** Opening Information given block **

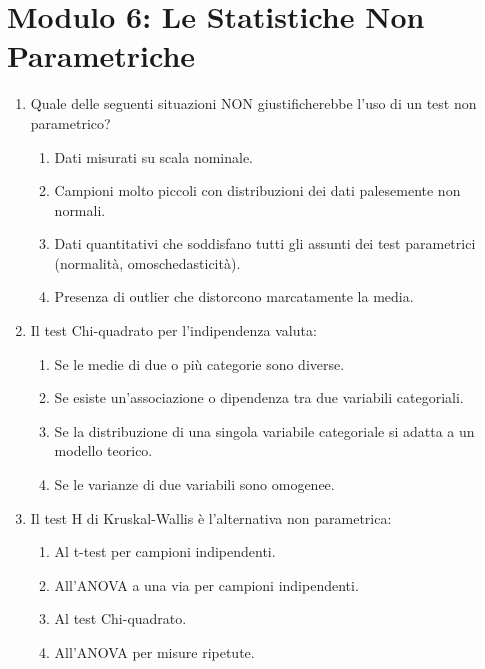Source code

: \documentclass[12pt, a4paper]{article}
\begin{document}
\section*{Modulo 6: Le Statistiche Non Parametriche}
\begin{enumerate}[resume]
    \item Quale delle seguenti situazioni NON giustificherebbe l'uso di un test non parametrico?
    \begin{enumerate}
        \item Dati misurati su scala nominale.
        \item Campioni molto piccoli con distribuzioni dei dati palesemente non normali.
        \item Dati quantitativi che soddisfano tutti gli assunti dei test parametrici (normalità, omoschedasticità).
        \item Presenza di outlier che distorcono marcatamente la media.
    \end{enumerate}
    \vspace{0.3cm}

    \item Il test Chi-quadrato per l'indipendenza valuta:
    \begin{enumerate}
        \item Se le medie di due o più categorie sono diverse.
        \item Se esiste un'associazione o dipendenza tra due variabili categoriali.
        \item Se la distribuzione di una singola variabile categoriale si adatta a un modello teorico.
        \item Se le varianze di due variabili sono omogenee.
    \end{enumerate}
    \vspace{0.3cm}

    \item Il test H di Kruskal-Wallis è l'alternativa non parametrica:
    \begin{enumerate}
        \item Al t-test per campioni indipendenti.
        \item All'ANOVA a una via per campioni indipendenti.
        \item Al test Chi-quadrato.
        \item All'ANOVA per misure ripetute.
    \end{enumerate}
    \vspace{0.3cm}


\end{enumerate}
\end{document}
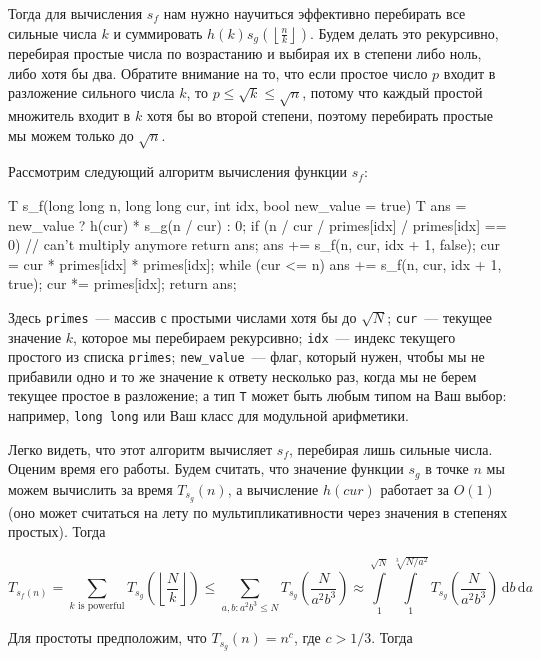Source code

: Тогда для вычисления $s_f$ нам нужно научиться эффективно перебирать все сильные числа $k$ и суммировать $h(k) s_g\left(\left\lfloor \frac{n}{k} \right\rfloor\right)$. Будем делать это рекурсивно, перебирая простые числа по возрастанию и выбирая их в степени либо ноль, либо хотя бы два. Обратите внимание на то, что если простое число $p$ входит в разложение сильного числа $k$, то $p \le \sqrt{k} \le \sqrt{n}$, потому что каждый простой множитель входит в $k$ хотя бы во второй степени, поэтому перебирать простые мы можем только до $\sqrt{n}$.

Рассмотрим следующий алгоритм вычисления функции $s_f$:

\begin{code}
T s_f(long long n, long long cur, int idx, bool new_value = true) {
    T ans = new_value ? h(cur) * s_g(n / cur) : 0;
    if (n / cur / primes[idx] / primes[idx] == 0) { // can't multiply anymore
        return ans;
    }
    ans += s_f(n, cur, idx + 1, false);
    cur = cur * primes[idx] * primes[idx];
    while (cur <= n) {
        ans += s_f(n, cur, idx + 1, true);
        cur *= primes[idx];
    }
    return ans;
}
\end{code}

Здесь \texttt{primes}~--- массив с простыми числами хотя бы до $\sqrt{N}$; \texttt{cur}~--- текущее значение $k$, которое мы перебираем рекурсивно; \texttt{idx}~--- индекс текущего простого из списка \texttt{primes}; \texttt{new\_value}~--- флаг, который нужен, чтобы мы не прибавили одно и то же значение к ответу несколько раз, когда мы не берем текущее простое в разложение; а тип \texttt{T} может быть любым типом на Ваш выбор: например, \texttt{long long} или Ваш класс для модульной арифметики.

Легко видеть, что этот алгоритм вычисляет $s_f$, перебирая лишь сильные числа. Оценим время его работы. Будем считать, что значение функции $s_g$ в точке $n$ мы можем вычислить за время $T_{s_g}(n)$, а вычисление $h(cur)$ работает за $O(1)$ (оно может считаться на лету по мультипликативности через значения в степенях простых). Тогда

$$T_{s_f(n)} = \sum_{k\text{ is powerful}}T_{s_g}\left(\left\lfloor\frac{N}{k}\right\rfloor\right)\leq\sum_{a, b : a^2b^3\leq N}T_{s_g}\left(\frac{N}{a^2b^3}\right)\approx\int\limits_{1}^{\sqrt{N}}\int\limits_{1}^{\sqrt[3]{N/a^2}}T_{s_g}\left(\frac{N}{a^2b^3}\right)\,\mathrm{d}b\,\mathrm{d}a$$

Для простоты предположим, что $T_{s_g}(n) = n^c$, где $c > 1/3$. Тогда


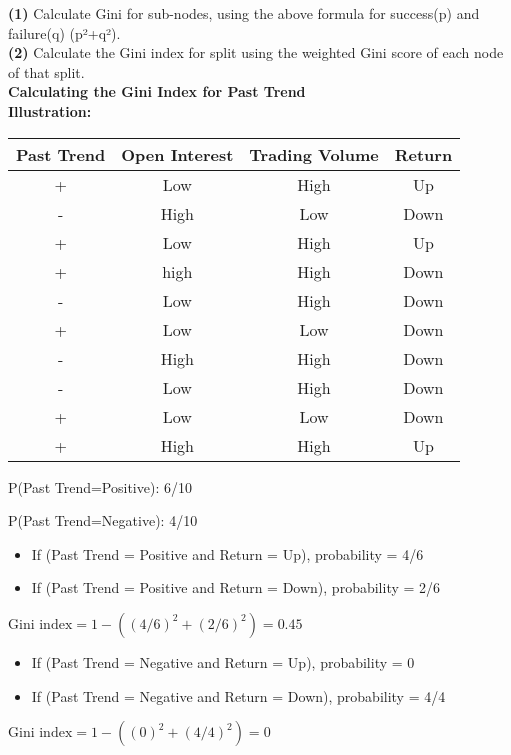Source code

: \documentclass[a4paper, 11pt]{article}
\begin{document}
\textbf{(1)} Calculate Gini for sub-nodes, using the above formula for success(p) and failure(q) (p²+q²). \\
\textbf{(2) }Calculate the Gini index for split using the weighted Gini score of each node of that split.\\
\textbf{Calculating the Gini Index for Past Trend}\\
\textbf{Illustration:}  \\
\begin{center}
    \begin{tabular}{||c c c c||} 
     \hline
     Past Trend & Open Interest & Trading Volume & Return \\ [0.5ex] 
     \hline\hline
     + & Low & High & Up \\ 
     \hline
     - & High & Low & Down \\
     \hline
     + & Low & High & Up\\
     \hline
     + & high & High & Down \\
     \hline
     - & Low & High & Down \\ 
     \hline
     + & Low & Low & Down \\
     \hline
     - & High & High & Down \\
     \hline
     - & Low & High & Down\\
     \hline
     + & Low & Low & Down\\
     \hline
     + & High & High & Up \\[1ex] 
     \hline
    \end{tabular}
    \end{center}


P(Past Trend=Positive): 6/10

P(Past Trend=Negative): 4/10
\begin{itemize}
\item If (Past Trend = Positive and Return = Up), probability = 4/6
\item If (Past Trend = Positive and Return = Down), probability = 2/6
\end{itemize}

$\text{Gini index} = 1 - ((4/6)^2 + (2/6)^2) = 0.45$

\begin{itemize}
\item If (Past Trend = Negative and Return = Up), probability = 0
\item If (Past Trend = Negative and Return = Down), probability = 4/4
\end{itemize}
$\text{Gini index} = 1 - ((0)^2 + (4/4)^2) = 0$
\end{document}
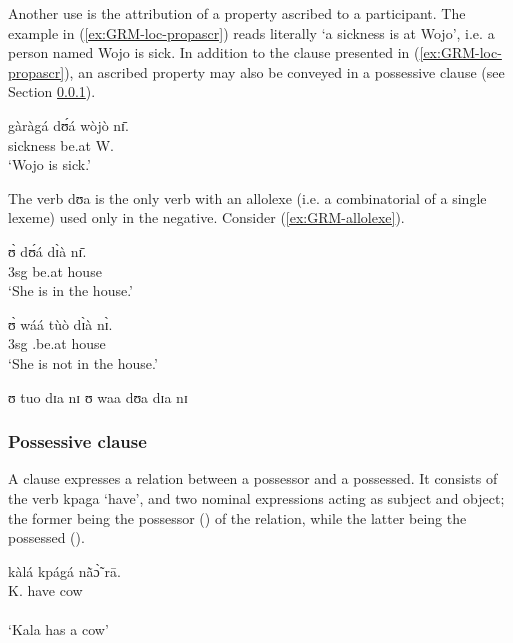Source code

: Another use is the attribution of a property ascribed to a participant. The
example in (\ref{ex:GRM-loc-propascr}) reads literally `a sickness is at Wojo', 
i.e. a person named Wojo is sick.  In addition to the clause presented in
(\ref{ex:GRM-loc-propascr}), an ascribed property may also be conveyed in a
possessive clause (see Section \ref{sec:GRM-poss-cl}). 


\ea\label{ex:GRM-loc-propascr}
\gll gàràgá dʊ́á wòjò nɪ̄.\\
sickness be.at W. {\postp}\\
\glt  `Wojo is sick.'
\z

 The verb {\sls dʊa} is the only verb with an allolexe (i.e. a combinatorial 
 of a single lexeme) used only in the 
negative. Consider (\ref{ex:GRM-allolexe}).

\ea\label{ex:GRM-allolexe}

\ea\label{ex:GRM-allolexe-pos}
\gll ʊ̀  dʊ́á dɪ̀à nɪ̄.\\
{\sc 3sg} be.at house {\postp}\\
\glt  `She is in the house.'

\ex\label{ex:GRM-allolexe-neg}
\gll ʊ̀  wáá tùò dɪ̀à nɪ̀.\\
{\sc 3sg} {\neg} {\neg}.be.at house {\postp}\\
\glt  `She is not in the house.'


\ex\label{ex:GRM-allolexe-pos-out}
 \textasteriskcentered ʊ  tuo dɪa nɪ
\ex\label{ex:GRM-allolexe-neg-out}
 \textasteriskcentered ʊ  waa dʊa dɪa nɪ

\z 
 \z



\subsubsection{Possessive clause}
\label{sec:GRM-poss-cl}

A  clause expresses a relation between  a
possessor and a possessed.   It consists of
the verb {\sls kpaga} `have',  and two nominal expressions acting as subject and
object; the former being the possessor (\psor) of the relation, while  the
latter being  the possessed
(\psed).

\ea\label{ex:GRM-poss-have}
\glll kàlá kpágá nã̀ɔ̃̀ rā.\\
K. have cow {\foc}\\
  {\psor} {}   {\psed} {}\\
\glt  `Kala has a cow'
\z

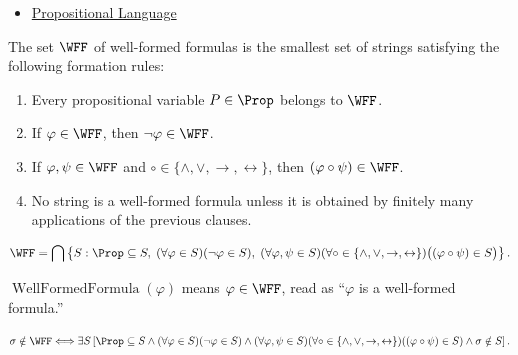 \begin{dependencies}
\begin{itemize}
  \item \hyperref[def:propositional-language]{Propositional Language}
\end{itemize}
\end{dependencies}
\begin{tcolorbox}[colback=propbox, colframe=propborder, arc=2pt,
  left=6pt, right=6pt, top=4pt, bottom=4pt,
  title={\small\textbf{Definition (Well-Formed Formula)}},
  fonttitle=\small\bfseries]
\begin{definition}
\label{def:well-formed-formula}
The set \(\WFF\) of well-formed formulas is the smallest set of strings satisfying the following formation rules:
\begin{enumerate}
\item Every propositional variable \(P\in\Prop\) belongs to \(\WFF\).
\item If \(\varphi\in\WFF\), then \(\neg\varphi\in\WFF\).
\item If \(\varphi,\psi\in\WFF\) and \(\circ\in\{\land,\lor,\to,\leftrightarrow\}\), then \((\varphi\circ\psi)\in\WFF\).
\item No string is a well-formed formula unless it is obtained by finitely many applications of the previous clauses.
\end{enumerate}
\end{definition}
\end{tcolorbox}

\begin{remark*}
\[
\WFF
=
\bigcap
\left\{
S :
\Prop\subseteq S,\;
(\forall\varphi\in S)(\neg\varphi\in S),\;
(\forall\varphi,\psi\in S)
(\forall\circ\in\{\land,\lor,\to,\leftrightarrow\})
\bigl((\varphi\circ\psi)\in S\bigr)
\right\}.
\]
\end{remark*}

\begin{remark*}
\(\operatorname{WellFormedFormula}(\varphi)\) means \(\varphi\in\WFF\), read as “\(\varphi\) is a well-formed formula.”
\end{remark*}

\begin{remark*}
\[
\sigma\notin\WFF
\Longleftrightarrow
\exists S
\left[
\Prop\subseteq S
\land
(\forall\varphi\in S)(\neg\varphi\in S)
\land
(\forall\varphi,\psi\in S)
(\forall\circ\in\{\land,\lor,\to,\leftrightarrow\})
((\varphi\circ\psi)\in S)
\land
\sigma\notin S
\right].
\]
\end{remark*}

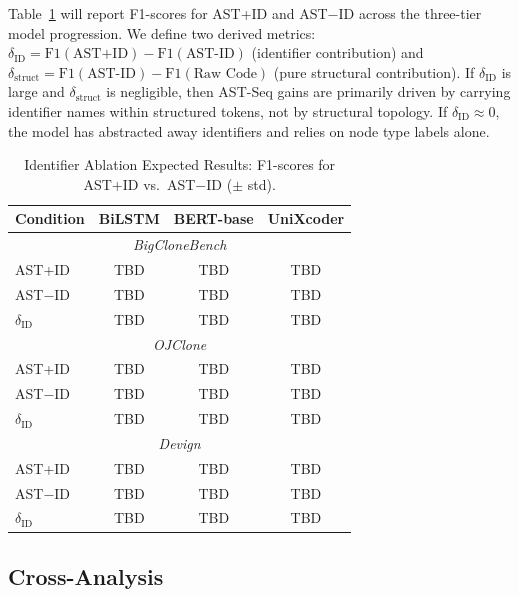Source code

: \documentclass[pdflatex,sn-mathphys,Numbered]{sn-jnl}
\newcommand{\RQFourBFS}{TBD}        %
\newcommand{\RQFourDFS}{TBD}        %
\begin{document}
Table~\ref{tab:ablation} will report F1-scores for AST+ID and AST$-$ID across the three-tier model progression. We define two derived metrics: $\delta_{\text{ID}} = \text{F1}(\text{AST+ID}) - \text{F1}(\text{AST-ID})$ (identifier contribution) and $\delta_{\text{struct}} = \text{F1}(\text{AST-ID}) - \text{F1}(\text{Raw Code})$ (pure structural contribution). If $\delta_{\text{ID}}$ is large and $\delta_{\text{struct}}$ is negligible, then AST-Seq gains are primarily driven by carrying identifier names within structured tokens, not by structural topology. If $\delta_{\text{ID}} \approx 0$, the model has abstracted away identifiers and relies on node type labels alone.

\begin{table}[tb]
\centering
\caption{Identifier Ablation Expected Results: F1-scores for AST+ID vs.\ AST$-$ID ($\pm$ std).}\label{tab:ablation}
\begin{tabular}{lccc}
\toprule
Condition & BiLSTM & BERT-base & UniXcoder \\
\midrule
\multicolumn{4}{c}{\textit{BigCloneBench}} \\
AST+ID   & \RQFourBFS{}  & \RQFourBFS{}  & \RQFourBFS{} \\
AST$-$ID & \RQFourDFS{}  & \RQFourDFS{}  & \RQFourDFS{} \\
$\delta_{\text{ID}}$ & TBD & TBD & TBD \\
\midrule
\multicolumn{4}{c}{\textit{OJClone}} \\
AST+ID   & \RQFourBFS{}  & \RQFourBFS{}  & \RQFourBFS{} \\
AST$-$ID & \RQFourDFS{}  & \RQFourDFS{}  & \RQFourDFS{} \\
$\delta_{\text{ID}}$ & TBD & TBD & TBD \\
\midrule
\multicolumn{4}{c}{\textit{Devign}} \\
AST+ID   & \RQFourBFS{}  & \RQFourBFS{}  & \RQFourBFS{} \\
AST$-$ID & \RQFourDFS{}  & \RQFourDFS{}  & \RQFourDFS{} \\
$\delta_{\text{ID}}$ & TBD & TBD & TBD \\
\bottomrule
\end{tabular}
\end{table}

\subsection{Cross-Analysis}
\end{document}

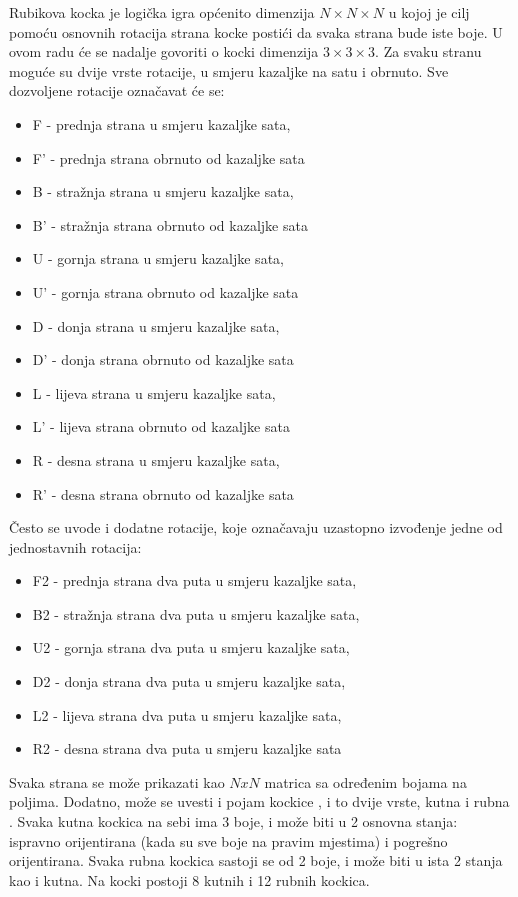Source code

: \documentclass[times, utf8, seminar, numeric]{fer}
\begin{document}
Rubikova kocka je logička igra općenito dimenzija $N\times N\times N$ u kojoj je cilj pomoću osnovnih rotacija strana kocke postići da svaka strana bude iste boje. U ovom radu će se nadalje govoriti o kocki dimenzija $3\times3\times3$. Za svaku stranu moguće su dvije vrste rotacije, u smjeru kazaljke na satu i obrnuto. Sve dozvoljene rotacije označavat će se:

\begin{itemize}
\item F - prednja strana u smjeru kazaljke sata, 
\item F' - prednja strana obrnuto od kazaljke sata
\item B - stražnja strana u smjeru kazaljke sata, 
\item B' - stražnja strana obrnuto od kazaljke sata
\item U - gornja strana u smjeru kazaljke sata, 
\item U' - gornja strana obrnuto od kazaljke sata
\item D - donja strana u smjeru kazaljke sata, 
\item D' - donja strana obrnuto od kazaljke sata
\item L - lijeva strana u smjeru kazaljke sata, 
\item L' - lijeva strana obrnuto od kazaljke sata
\item R - desna strana u smjeru kazaljke sata, 
\item R' - desna strana obrnuto od kazaljke sata
\end{itemize}

Često se uvode i dodatne rotacije, koje označavaju uzastopno izvođenje jedne od jednostavnih rotacija:
\begin{itemize}
\item F2 - prednja strana dva puta u smjeru kazaljke sata, 
\item B2 - stražnja strana dva puta u smjeru kazaljke sata, 
\item U2 - gornja strana dva puta u smjeru kazaljke sata, 
\item D2 - donja strana dva puta u smjeru kazaljke sata, 
\item L2 - lijeva strana dva puta u smjeru kazaljke sata, 
\item R2 - desna strana dva puta u smjeru kazaljke sata
\end{itemize}

Svaka strana se može prikazati kao $NxN$ matrica sa određenim bojama na poljima. Dodatno, može se uvesti i pojam kockice , i to dvije vrste, kutna  i rubna . Svaka kutna kockica na sebi ima 3 boje, i može biti u 2 osnovna stanja: ispravno orijentirana (kada su sve boje na pravim mjestima) i pogrešno orijentirana. Svaka rubna kockica sastoji se od 2 boje, i može biti u ista 2 stanja kao i kutna. 
Na kocki postoji 8 kutnih i 12 rubnih kockica.
\end{document}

** Closing Information given block **

■ Task directions
Give back, unaltered, each line of the listing from the first to the line that contains "parametrici (normalità, omoschedasticità).", leaving every picture out.

■ Output for this task
Source code

: \documentclass[12pt, a4paper]{article}
\begin{document}
\section*{Modulo 6: Le Statistiche Non Parametriche}
\begin{enumerate}[resume]
    \item Quale delle seguenti situazioni NON giustificherebbe l'uso di un test non parametrico?
    \begin{enumerate}
        \item Dati misurati su scala nominale.
        \item Campioni molto piccoli con distribuzioni dei dati palesemente non normali.
        \item Dati quantitativi che soddisfano tutti gli assunti dei test parametrici (normalità, omoschedasticità).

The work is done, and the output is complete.